Ходишь по улицам, пустой, умный и очень наблюдательный. А что? Нигде не свербит, ничто не отвлекает от красивой архитектуры. Какой город, конфетка. Раньше я чувствовал, что он принадлежит мне – от первого камня до последнего. Я никогда не бросал под ноги окурки и прочий мусор. На своём пути между университетом и библиотекой я хозяйским взором проводил по ровному ряду домов и дворцов. Теперь моего здесь нет ничего. Теперь стало очевидно, кому и что здесь принадлежит. Всё, что мне осталось, – окурки. Я по-прежнему аккуратно несу их до урны.

Когда нет любви, просыпается любопытство. Сразу замечаешь все эти шарфики-плащики, и лица, и выражение глаз. В зависимости от погоды и времени года большее или меньшее число людей находит в себе силы смотреть по сторонам. Кто-то даже улыбается и смотрит с ответным интересом. Это меня смущает; я не готов к отношениям, даже если это обмен взглядами на улице.

Именно те ружья, которые никогда не стреляют, постоянно таскают из пьесы в пьесу. Я – хорошее ружье. Переживания мужчин мне так же мало доступны, как и переживания женщин. Вот поэтому я с равным успехом могу описать и то и другое, будет очень правдоподобно. Ну ты меня удивляешь. Правдоподобие – главная ценность не только в литературе. Правда никому не нужна, а фальшь никто не любит.

«Если добродетель никак не вознаграждает, ищешь утешения в объятиях порока». Коллекцией чужих умных мыслей у меня забит ящик стола. Несколько сотен бумажных клочков, эрзац-мудрость всемирной литературы. Помогла ли? А тебе помогла? А почему мне должна была помочь?

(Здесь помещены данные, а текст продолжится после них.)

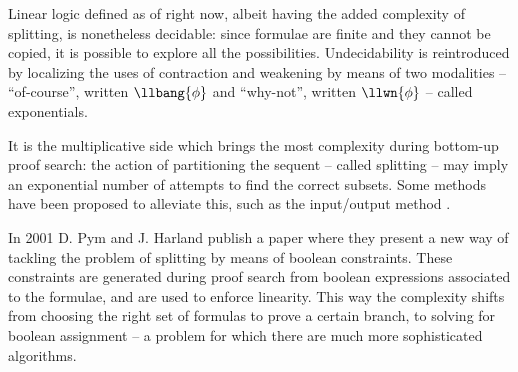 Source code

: Linear logic defined as of right now, albeit having the added complexity of splitting, is nonetheless decidable: since formulae are finite and they cannot be copied, it is possible to explore all the possibilities.
Undecidability is reintroduced by localizing the uses of contraction and weakening by means of two modalities --  ``of-course'', written $\llbang{\phi}$ and ``why-not'', written $\llwn{\phi}$ -- called exponentials.



It is the multiplicative side which brings the most complexity during bottom-up proof search: the action of partitioning the sequent -- called splitting -- may imply an exponential number of attempts to find the correct subsets.
Some methods have been proposed to alleviate this, such as the input/output method \cite{IO}.

In 2001 D. Pym and J. Harland publish a paper \cite{HarlandPym} where they present a new way of tackling the problem of splitting by means of boolean constraints.
These constraints are generated during proof search from boolean expressions associated to the formulae, and are used to enforce linearity.
This way the complexity shifts from choosing the right set of formulas to prove a certain branch, to solving for boolean assignment -- a problem for which there are much more sophisticated algorithms.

Есть ещё один аспект. Если человек по брезгливости бегает от проституток, это означает только то, что рано или поздно он нарвётся. Что с ним сделает такая Сонечка Мармеладова – вообразить страшно. Насчёт того, чтобы пережить… Те, кто пережил, не рассказывают. Они обычно молчат. Даже если живы. Что тоже достижение. Любовь закончилась, а тебя ещё осталось. Где-то на донышке. Ползаешь, ползаешь, собираешь себя из обломков. Какие-то обломки, в общей куче мусора, попадутся явно не твои. Вокруг потом радуются: совсем другим стал человек. Ещё бы, тут таким другим станешь. Alien forever[4].

Ненавижу своих ровесников. Люблю тинейджеров и стариков. Одни ещё, другие уже, те и другие – вне жизни. Вне этой пакости, три раза shit.

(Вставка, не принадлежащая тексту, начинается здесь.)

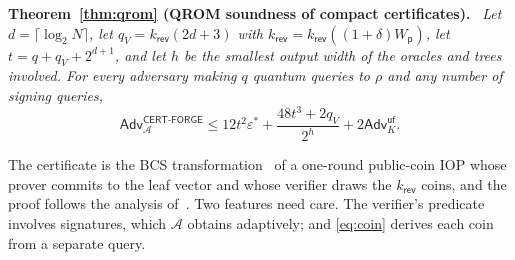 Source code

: \documentclass[10pt,journal,compsoc]{IEEEtran}
\theoremstyle{tplain}
\theoremstyle{tdef}
\theoremstyle{remark}
\newcommand{\Adv}{\mathsf{Adv}}
\newcommand{\Wp}{W_{\mathsf{p}}}
\newcommand{\kr}{k_{\mathsf{rev}}}
\newcommand{\RO}{\rho}
\newenvironment{restate}[1]{\par\smallskip\noindent\textbf{#1.}\ \itshape\ignorespaces}{\par\smallskip}
\begin{document}
\begin{restate}{Theorem~\ref{thm:qrom} (QROM soundness of compact certificates)}
Let $d=\lceil\log_2N\rceil$, let $q_V=\kr(2d+3)$ with $\kr=\kr((1+\delta)\Wp)$, let $t=q+q_V+2^{d+1}$, and let $h$ be the smallest output width of the oracles and trees involved. For every adversary making $q$ quantum queries to $\RO$ and any number of signing queries,
\[
\Adv^{\mathsf{CERT\text{-}FORGE}}_{\mathcal A}\le 12t^2\varepsilon^\ast+\frac{48t^3+2q_V}{2^{h}}+2\Adv^{\mathsf{uf}}_{K}.
\]
\end{restate}

\noindent The certificate is the BCS transformation~\cite{bcs2016} of a one-round public-coin IOP whose prover commits to the leaf vector and whose verifier draws the $\kr$ coins, and the proof follows the analysis of~\cite[Sec.~2.9]{chiesa2019qrom}. Two features need care. The verifier's predicate involves signatures, which $\mathcal A$ obtains adaptively; and \cref{eq:coin} derives each coin from a separate query.
\end{document}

Почему я ругаюсь? Нет, я ещё не ругаюсь. Слово «дерьмо» не ругань, это классика. Ждёшь всего остального? А вот всё остальное давно не модно, а я – модный писатель. Я когда свою рожу в зеркале вижу, меня распирает. Нет, не всегда, но через раз и по крайней мере ежедневно. Какие сомнения, если так распирает, должна быть причина. Я не знаю физики, химии, высшей математики, обычной тоже, в объеме школьной программы, и очень плохо знаю астрономию и ботанику – ну так просто, чтобы пальцем ткнуть в Ковш или полынь обыкновенную. У меня за плечами самый попсовый факультет самого попсового высшего учебного заведения в городе. И после всего этого я не писатель? Кто же тогда писатель, Брокгауз и Эфрон, что ли? Да, ПК я тоже никак. Всё, что пишу, печатаю на машинке. В некоторых издательствах скоро перестанут брать. Из-за машинки, понятно.

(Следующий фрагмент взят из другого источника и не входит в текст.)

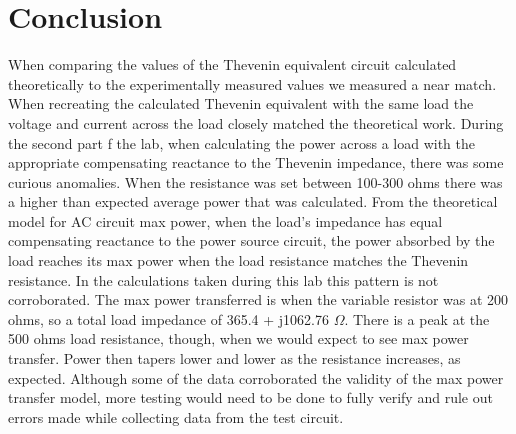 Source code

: \documentclass[11pt]{article}
\begin{document}
\section*{Conclusion}
When comparing the values of the Thevenin equivalent circuit calculated theoretically to the experimentally measured values we measured a near match. When recreating the calculated Thevenin equivalent with the same load the voltage and current across the load closely matched the theoretical work. During the second part f the lab, when calculating the power across a load with the appropriate compensating reactance to the Thevenin impedance, there was some curious anomalies. When the resistance was set between 100-300 ohms there was a higher than expected average power that was calculated. From the theoretical model for AC circuit max power, when the load's impedance has equal compensating reactance to the power source circuit, the power absorbed by the load reaches its max power when the load resistance matches the Thevenin resistance. In the calculations taken during this lab this pattern is not corroborated. The max power transferred is when the variable resistor was at 200 ohms, so a total load impedance of 365.4 + j1062.76 $\Omega$. There is a peak at the 500 ohms load resistance, though, when we would expect to see max power transfer. Power then tapers lower and lower as the resistance increases, as expected. Although some of the data corroborated the validity of the max power transfer model, more testing would need to be done to fully verify and rule out errors made while collecting data from the test circuit.
\end{document}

Чего ты ждёшь, ты мне можешь сказать? Я не могу быть полезен тогда, когда тебе это нужно. Я не отвечаю за тех, кто меня приручил. Жизнь не кончается там, где начинаются воспоминания. Тебе достаточно? Я что, фабрика по производству афоризмов? А, литература! Напишет интеллигентная дамочка роман о судьбах младших научных сотрудников или что-нибудь из жизни бомжей – никакой разницы. Дамочка одна и та же, все младшие сотрудники и бомжи на одно лицо. Она тоже, как я, не знает физики и химии, тоже этим гордится. Тоже старается не писать о себе: не модно, а может, противно. Ну и гонит о бомжах, хотя сама боится выйти на улицу после одиннадцати часов вечера, просто выйти на улицу, к ларьку за сигаретами. Уж лучше я буду писать о себе. Можно и о себе, если понемногу. В конце концов, я более чем нетипичен. На моем горьком опыте подрастающее поколение сможет научиться. Я тоже думаю, что не будут. Но они мне всё равно нравятся. Мозгов совсем нет, и сила духа необыкновенная. Мне нравится, как они говорят, одеваются, двигаются. Мне нравится, что они весёлые и им наплевать на литературу, писателей и лично на меня. Совершенно верно, я слушаю их музыку, которую ты ненавидишь.